Keep your hands on the wheel and off your smartphone – for any reason.
That’s the message behind a new California law that goes into effect Jan. 1 and builds on past distracted driving rules.
Drivers will be prohibited from holding and operating their phones for any purpose — unless the device is mounted to a dashboard or windshield. Even then, it must be activated with only one finger tap or swipe.
This law covers all smartphone uses, including mapping applications and music playlists. Existing law already bans drivers from texting and calling unless they use a hands-free device.
California Highway Patrol Officer Guillermo Garcia said drivers who look up information on a phone can be more distracted than those making calls.
“This isn’t just a law that was just passed because we don’t want people using their cell phones,” Garcia told Capital Public Radio. “There’s something behind it where we see a lot of collisions that are occurring because of distracted driving.”
Eighty percent of vehicle crashes involve some kind of driver inattention, according to the California Office for Traffic Safety. And up to 3,000 people nationwide are killed in crashes where driver distractions are involved.
Like many drivers, Cheyanne Muller of Sacramento said she takes her eyes off the road — on occasion — to flip through her smartphone.

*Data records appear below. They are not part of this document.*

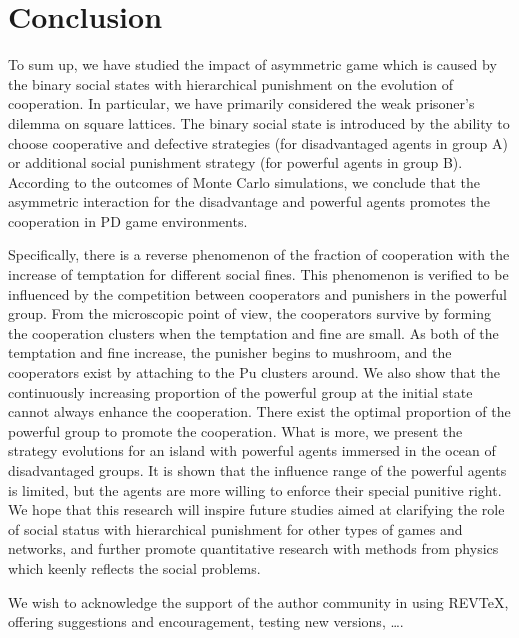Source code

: \documentclass[%
 aip,
 amsmath,amssymb,
 reprint,%
]{revtex4-1}
\begin{document}
\section{\label{sec:level1}Conclusion}
To sum up, we have studied the impact of asymmetric game which is caused by the binary social states with hierarchical punishment on the evolution of cooperation. In particular, we have primarily considered the weak prisoner's dilemma on square lattices. The binary social state is introduced by the ability to choose cooperative and defective strategies (for disadvantaged agents in group A) or additional social punishment strategy (for powerful agents in group B). According to the outcomes of Monte Carlo simulations, we conclude that the asymmetric interaction for the disadvantage and powerful agents promotes the cooperation in PD game environments.

Specifically, there is a reverse phenomenon of the fraction of cooperation with the increase of temptation for different social fines. This phenomenon is verified to be influenced by the competition between cooperators and punishers in the powerful group. From the microscopic point of view, the cooperators survive by forming the cooperation clusters when the temptation and fine are small. As both of the temptation and fine increase, the punisher begins to mushroom, and the cooperators exist by attaching to the Pu clusters around. We also show that the continuously increasing proportion of the powerful group at the initial state cannot always enhance the cooperation. There exist the optimal proportion of the powerful group to promote the cooperation. What is more, we present the strategy evolutions for an island with powerful agents immersed in the ocean of disadvantaged groups. It is shown that the influence range of the powerful agents is limited, but the agents are more willing to enforce their special punitive right. We hope that this research will inspire future studies aimed at clarifying the role of social status with hierarchical punishment for other types of games and networks, and further promote quantitative research with methods from physics which keenly reflects the social problems.



%
%

%
%





\begin{acknowledgments}
We wish to acknowledge the support of the author community in using
REV\TeX{}, offering suggestions and encouragement, testing new versions,
\dots.
\end{acknowledgments}



\nocite{*}
\end{document}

“I’m definitely guilty of thumbing through like Spotify and trying to find music and stuff while I’m driving,” Muller said. “So, I think this (new law) is going to make me more aware and more conscious of setting up a playlist before I start driving.”

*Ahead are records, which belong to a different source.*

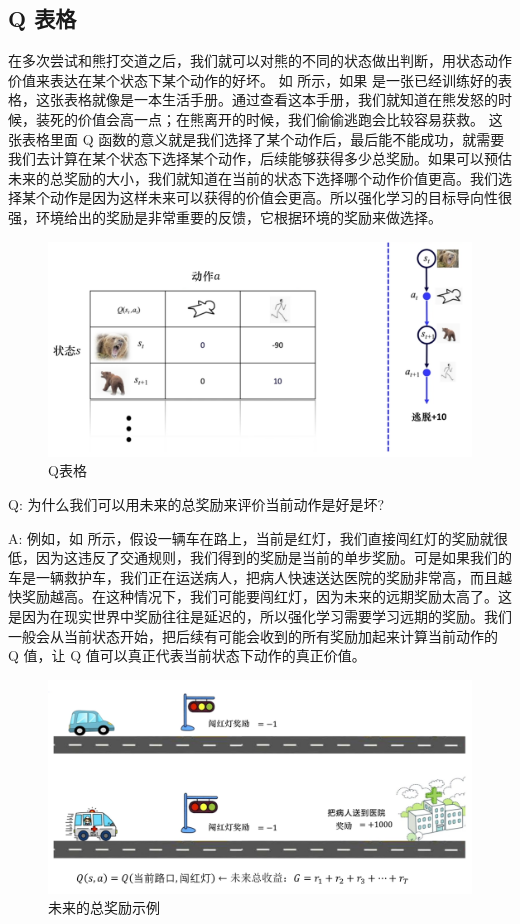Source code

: \subsection{Q 表格} 

在多次尝试和熊打交道之后，我们就可以对熊的不同的状态做出判断，用状态动作价值来表达在某个状态下某个动作的好坏。
如 所示，如果 是一张已经训练好的表格，这张表格就像是一本生活手册。通过查看这本手册，我们就知道在熊发怒的时候，装死的价值会高一点；在熊离开的时候，我们偷偷逃跑会比较容易获救。
这张表格里面 Q 函数的意义就是我们选择了某个动作后，最后能不能成功，就需要我们去计算在某个状态下选择某个动作，后续能够获得多少总奖励。如果可以预估未来的总奖励的大小，我们就知道在当前的状态下选择哪个动作价值更高。我们选择某个动作是因为这样未来可以获得的价值会更高。所以强化学习的目标导向性很强，环境给出的奖励是非常重要的反馈，它根据环境的奖励来做选择。

\begin{figure}[htb]
	\centering
	\includegraphics[width=0.4\linewidth]{res/ch3/3.4}
	\caption{Q表格}
	\label{fig:fig3.4}
\end{figure}

Q: 为什么我们可以用未来的总奖励来评价当前动作是好是坏?

A: 例如，如 所示，假设一辆车在路上，当前是红灯，我们直接闯红灯的奖励就很低，因为这违反了交通规则，我们得到的奖励是当前的单步奖励。可是如果我们的车是一辆救护车，我们正在运送病人，把病人快速送达医院的奖励非常高，而且越快奖励越高。在这种情况下，我们可能要闯红灯，因为未来的远期奖励太高了。这是因为在现实世界中奖励往往是延迟的，所以强化学习需要学习远期的奖励。我们一般会从当前状态开始，把后续有可能会收到的所有奖励加起来计算当前动作的 Q 值，让 Q 值可以真正代表当前状态下动作的真正价值。

\begin{figure}[htb]
	\centering
	\includegraphics[width=0.5\linewidth]{res/ch3/3.5}
	\caption{未来的总奖励示例}
	\label{fig:fig3.5}
\end{figure}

Will drivers take it seriously?
The law carries a $20 fine for the first offense and a $50 fine for each subsequent violation.
Muller says the law’s intentions are good, but, “I just don’t know that people are going to take it seriously because they haven’t taken texting and hands-free laws that seriously so far.”
Pausing along a busy thoroughfare near Sacramento State University, student Eric Adorno said the new law could make conditions safer for bicyclists like himself.
“I’m always looking at the person to make sure they see me before I cross,” Adorno said. “So, I think (drivers) are going to be more aware that I’m there. And that’s a good thing.”
Assemblyman Bill Quirk, D-Hayward, authored the new law, AB 1785. It does not apply to manufacturer-installed systems already in a vehicle.